ASSIGNED TASK = Your answer should be every line with the word "article", copied from the data below.

Stored data =
■ ■ ■ ■

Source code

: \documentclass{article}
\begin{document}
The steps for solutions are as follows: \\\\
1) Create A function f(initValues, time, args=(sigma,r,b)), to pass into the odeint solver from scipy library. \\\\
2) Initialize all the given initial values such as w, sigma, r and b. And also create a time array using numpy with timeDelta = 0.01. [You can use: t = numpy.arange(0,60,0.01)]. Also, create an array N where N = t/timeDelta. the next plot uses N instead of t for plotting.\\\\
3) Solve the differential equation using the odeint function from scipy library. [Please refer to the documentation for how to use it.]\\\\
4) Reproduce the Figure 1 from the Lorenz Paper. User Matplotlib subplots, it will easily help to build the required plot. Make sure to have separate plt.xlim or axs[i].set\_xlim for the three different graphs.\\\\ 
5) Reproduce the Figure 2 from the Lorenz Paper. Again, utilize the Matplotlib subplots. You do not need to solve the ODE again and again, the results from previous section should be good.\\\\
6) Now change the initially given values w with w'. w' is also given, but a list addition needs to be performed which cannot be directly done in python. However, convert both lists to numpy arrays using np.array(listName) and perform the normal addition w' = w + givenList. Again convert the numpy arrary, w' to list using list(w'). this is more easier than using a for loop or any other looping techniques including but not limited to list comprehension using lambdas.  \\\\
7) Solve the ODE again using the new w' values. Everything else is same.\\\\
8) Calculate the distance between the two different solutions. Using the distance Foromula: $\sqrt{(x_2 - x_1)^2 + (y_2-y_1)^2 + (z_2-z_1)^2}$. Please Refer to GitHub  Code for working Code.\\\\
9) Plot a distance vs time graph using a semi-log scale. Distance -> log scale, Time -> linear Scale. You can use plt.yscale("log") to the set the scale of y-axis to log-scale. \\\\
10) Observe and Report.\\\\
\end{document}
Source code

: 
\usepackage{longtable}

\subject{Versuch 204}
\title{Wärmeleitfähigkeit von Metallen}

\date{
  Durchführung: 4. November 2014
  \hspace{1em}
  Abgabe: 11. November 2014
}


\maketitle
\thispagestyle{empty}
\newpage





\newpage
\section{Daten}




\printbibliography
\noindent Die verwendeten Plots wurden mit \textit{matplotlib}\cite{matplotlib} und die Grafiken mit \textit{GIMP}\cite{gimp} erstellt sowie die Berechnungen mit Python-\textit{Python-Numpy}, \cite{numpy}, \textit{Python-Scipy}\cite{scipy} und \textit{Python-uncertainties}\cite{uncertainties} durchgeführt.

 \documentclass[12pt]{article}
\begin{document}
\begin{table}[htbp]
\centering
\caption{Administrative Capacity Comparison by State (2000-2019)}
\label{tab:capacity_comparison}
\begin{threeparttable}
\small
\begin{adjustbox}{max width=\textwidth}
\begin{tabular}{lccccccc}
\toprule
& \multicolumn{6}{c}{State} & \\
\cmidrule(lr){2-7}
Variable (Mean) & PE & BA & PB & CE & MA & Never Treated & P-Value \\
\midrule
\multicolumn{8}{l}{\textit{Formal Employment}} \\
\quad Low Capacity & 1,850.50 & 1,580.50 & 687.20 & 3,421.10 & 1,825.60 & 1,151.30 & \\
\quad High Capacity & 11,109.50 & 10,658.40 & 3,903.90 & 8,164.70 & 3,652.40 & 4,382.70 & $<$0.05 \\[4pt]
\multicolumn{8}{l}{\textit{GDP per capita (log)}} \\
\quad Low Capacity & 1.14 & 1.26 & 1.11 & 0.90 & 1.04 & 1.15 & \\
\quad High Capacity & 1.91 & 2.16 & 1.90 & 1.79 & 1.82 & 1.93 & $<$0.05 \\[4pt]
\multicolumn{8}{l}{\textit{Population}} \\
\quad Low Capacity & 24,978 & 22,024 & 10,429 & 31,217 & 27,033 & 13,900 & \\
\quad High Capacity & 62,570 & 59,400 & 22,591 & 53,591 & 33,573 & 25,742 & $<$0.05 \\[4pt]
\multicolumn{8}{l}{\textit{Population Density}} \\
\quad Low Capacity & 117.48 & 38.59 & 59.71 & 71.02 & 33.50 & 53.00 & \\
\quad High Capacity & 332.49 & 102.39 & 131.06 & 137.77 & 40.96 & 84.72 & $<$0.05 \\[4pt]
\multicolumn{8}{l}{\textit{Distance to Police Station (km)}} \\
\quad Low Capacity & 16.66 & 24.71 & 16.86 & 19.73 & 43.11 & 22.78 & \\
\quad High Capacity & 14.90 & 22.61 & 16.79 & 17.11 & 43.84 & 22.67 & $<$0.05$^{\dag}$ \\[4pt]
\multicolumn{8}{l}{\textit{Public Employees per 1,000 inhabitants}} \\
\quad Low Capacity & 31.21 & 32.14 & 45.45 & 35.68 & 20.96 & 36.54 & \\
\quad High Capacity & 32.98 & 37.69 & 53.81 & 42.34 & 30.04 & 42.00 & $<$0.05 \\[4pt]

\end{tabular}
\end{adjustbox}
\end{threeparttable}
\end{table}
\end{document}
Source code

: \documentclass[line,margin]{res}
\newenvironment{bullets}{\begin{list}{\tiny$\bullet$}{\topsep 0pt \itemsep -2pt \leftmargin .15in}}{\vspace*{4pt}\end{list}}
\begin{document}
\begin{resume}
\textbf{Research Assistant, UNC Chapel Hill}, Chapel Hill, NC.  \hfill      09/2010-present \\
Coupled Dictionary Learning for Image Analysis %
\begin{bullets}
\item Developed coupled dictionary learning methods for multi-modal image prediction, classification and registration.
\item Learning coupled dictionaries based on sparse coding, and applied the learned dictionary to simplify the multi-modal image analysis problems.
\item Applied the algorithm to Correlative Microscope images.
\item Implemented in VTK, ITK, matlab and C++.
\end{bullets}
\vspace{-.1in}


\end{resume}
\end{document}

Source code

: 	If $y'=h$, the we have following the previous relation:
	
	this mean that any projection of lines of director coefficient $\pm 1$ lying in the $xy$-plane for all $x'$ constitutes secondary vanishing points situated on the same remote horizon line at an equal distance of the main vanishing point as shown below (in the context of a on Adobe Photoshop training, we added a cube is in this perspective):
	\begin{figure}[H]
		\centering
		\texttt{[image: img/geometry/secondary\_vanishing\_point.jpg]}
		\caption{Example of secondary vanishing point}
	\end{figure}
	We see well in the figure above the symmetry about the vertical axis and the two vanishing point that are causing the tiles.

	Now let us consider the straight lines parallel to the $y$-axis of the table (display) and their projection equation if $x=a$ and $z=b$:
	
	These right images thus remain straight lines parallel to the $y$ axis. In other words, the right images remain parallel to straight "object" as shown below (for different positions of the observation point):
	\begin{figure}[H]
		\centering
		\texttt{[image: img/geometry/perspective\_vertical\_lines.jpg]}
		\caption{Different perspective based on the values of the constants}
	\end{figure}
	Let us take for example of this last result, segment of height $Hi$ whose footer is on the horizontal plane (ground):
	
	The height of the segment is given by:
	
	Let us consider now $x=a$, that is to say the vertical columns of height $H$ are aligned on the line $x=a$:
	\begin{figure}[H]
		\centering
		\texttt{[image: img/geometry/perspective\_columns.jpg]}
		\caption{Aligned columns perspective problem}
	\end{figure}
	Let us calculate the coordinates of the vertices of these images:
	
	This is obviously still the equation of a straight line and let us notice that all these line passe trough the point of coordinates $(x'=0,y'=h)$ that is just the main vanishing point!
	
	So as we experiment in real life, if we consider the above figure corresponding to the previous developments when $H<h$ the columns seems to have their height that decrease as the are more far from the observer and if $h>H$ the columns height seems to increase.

■ ■ ■ ■

WRITTEN RESPONSE =
: \documentclass{article}
 \documentclass[12pt]{article}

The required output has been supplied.